Exercise brief:
Below are some records. Set each one down exactly as it reads.

Information supplied Start Marker

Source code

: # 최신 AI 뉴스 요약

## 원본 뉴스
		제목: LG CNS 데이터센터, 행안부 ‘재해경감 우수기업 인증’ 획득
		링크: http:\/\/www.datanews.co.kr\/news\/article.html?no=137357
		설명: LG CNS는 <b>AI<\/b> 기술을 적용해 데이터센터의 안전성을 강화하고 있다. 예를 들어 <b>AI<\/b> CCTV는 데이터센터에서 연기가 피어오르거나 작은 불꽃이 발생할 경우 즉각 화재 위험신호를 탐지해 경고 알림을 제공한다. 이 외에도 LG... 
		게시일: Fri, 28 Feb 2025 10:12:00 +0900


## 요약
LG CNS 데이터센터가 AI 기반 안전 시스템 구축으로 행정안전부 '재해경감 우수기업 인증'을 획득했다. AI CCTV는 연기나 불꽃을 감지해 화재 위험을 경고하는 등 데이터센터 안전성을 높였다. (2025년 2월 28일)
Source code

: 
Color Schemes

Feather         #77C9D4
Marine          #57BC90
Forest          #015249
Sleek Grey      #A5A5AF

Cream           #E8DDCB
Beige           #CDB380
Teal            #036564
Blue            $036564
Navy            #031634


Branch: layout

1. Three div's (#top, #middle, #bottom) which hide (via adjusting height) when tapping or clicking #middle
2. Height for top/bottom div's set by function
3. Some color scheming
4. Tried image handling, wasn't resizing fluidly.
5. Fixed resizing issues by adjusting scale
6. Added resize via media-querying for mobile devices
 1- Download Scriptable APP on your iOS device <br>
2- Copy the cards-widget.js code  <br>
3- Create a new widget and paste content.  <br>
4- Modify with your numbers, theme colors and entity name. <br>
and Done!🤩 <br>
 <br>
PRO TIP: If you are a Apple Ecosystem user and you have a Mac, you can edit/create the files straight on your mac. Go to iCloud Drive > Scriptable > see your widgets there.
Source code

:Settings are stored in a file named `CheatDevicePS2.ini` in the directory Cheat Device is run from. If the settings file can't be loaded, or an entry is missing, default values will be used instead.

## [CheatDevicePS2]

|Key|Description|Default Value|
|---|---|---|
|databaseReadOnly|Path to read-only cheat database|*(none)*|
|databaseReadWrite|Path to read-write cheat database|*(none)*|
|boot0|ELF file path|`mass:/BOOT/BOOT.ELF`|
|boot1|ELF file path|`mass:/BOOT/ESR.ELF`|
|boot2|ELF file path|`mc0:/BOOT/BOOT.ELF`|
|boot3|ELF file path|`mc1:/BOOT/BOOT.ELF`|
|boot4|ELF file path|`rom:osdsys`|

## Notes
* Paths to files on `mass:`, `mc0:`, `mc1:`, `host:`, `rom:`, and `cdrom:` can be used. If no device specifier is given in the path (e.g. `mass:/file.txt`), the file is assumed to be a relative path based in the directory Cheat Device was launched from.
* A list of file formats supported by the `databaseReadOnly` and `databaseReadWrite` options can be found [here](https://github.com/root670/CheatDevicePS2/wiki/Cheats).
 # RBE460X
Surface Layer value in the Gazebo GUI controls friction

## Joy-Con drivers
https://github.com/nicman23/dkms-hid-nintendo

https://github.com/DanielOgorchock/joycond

Information supplied End Marker

Written solution:
Source code

: # 최신 AI 뉴스 요약

## 원본 뉴스
		제목: LG CNS 데이터센터, 행안부 ‘재해경감 우수기업 인증’ 획득
		링크: http:\/\/www.datanews.co.kr\/news\/article.html?no=137357
		설명: LG CNS는 <b>AI<\/b> 기술을 적용해 데이터센터의 안전성을 강화하고 있다. 예를 들어 <b>AI<\/b> CCTV는 데이터센터에서 연기가 피어오르거나 작은 불꽃이 발생할 경우 즉각 화재 위험신호를 탐지해 경고 알림을 제공한다. 이 외에도 LG... 
		게시일: Fri, 28 Feb 2025 10:12:00 +0900


## 요약
LG CNS 데이터센터가 AI 기반 안전 시스템 구축으로 행정안전부 '재해경감 우수기업 인증'을 획득했다. AI CCTV는 연기나 불꽃을 감지해 화재 위험을 경고하는 등 데이터센터 안전성을 높였다. (2025년 2월 28일)
Source code

: 
Color Schemes

Feather         #77C9D4
Marine          #57BC90
Forest          #015249
Sleek Grey      #A5A5AF

Cream           #E8DDCB
Beige           #CDB380
Teal            #036564
Blue            $036564
Navy            #031634


Branch: layout

1. Three div's (#top, #middle, #bottom) which hide (via adjusting height) when tapping or clicking #middle
2. Height for top/bottom div's set by function
3. Some color scheming
4. Tried image handling, wasn't resizing fluidly.
5. Fixed resizing issues by adjusting scale
6. Added resize via media-querying for mobile devices
 1- Download Scriptable APP on your iOS device <br>
2- Copy the cards-widget.js code  <br>
3- Create a new widget and paste content.  <br>
4- Modify with your numbers, theme colors and entity name. <br>
and Done!🤩 <br>
 <br>
PRO TIP: If you are a Apple Ecosystem user and you have a Mac, you can edit/create the files straight on your mac. Go to iCloud Drive > Scriptable > see your widgets there.
Source code

:Settings are stored in a file named `CheatDevicePS2.ini` in the directory Cheat Device is run from. If the settings file can't be loaded, or an entry is missing, default values will be used instead.

## [CheatDevicePS2]

|Key|Description|Default Value|
|---|---|---|
|databaseReadOnly|Path to read-only cheat database|*(none)*|
|databaseReadWrite|Path to read-write cheat database|*(none)*|
|boot0|ELF file path|`mass:/BOOT/BOOT.ELF`|
|boot1|ELF file path|`mass:/BOOT/ESR.ELF`|
|boot2|ELF file path|`mc0:/BOOT/BOOT.ELF`|
|boot3|ELF file path|`mc1:/BOOT/BOOT.ELF`|
|boot4|ELF file path|`rom:osdsys`|

## Notes
* Paths to files on `mass:`, `mc0:`, `mc1:`, `host:`, `rom:`, and `cdrom:` can be used. If no device specifier is given in the path (e.g. `mass:/file.txt`), the file is assumed to be a relative path based in the directory Cheat Device was launched from.
* A list of file formats supported by the `databaseReadOnly` and `databaseReadWrite` options can be found [here](https://github.com/root670/CheatDevicePS2/wiki/Cheats).
 # RBE460X
Surface Layer value in the Gazebo GUI controls friction

## Joy-Con drivers
https://github.com/nicman23/dkms-hid-nintendo

https://github.com/DanielOgorchock/joycond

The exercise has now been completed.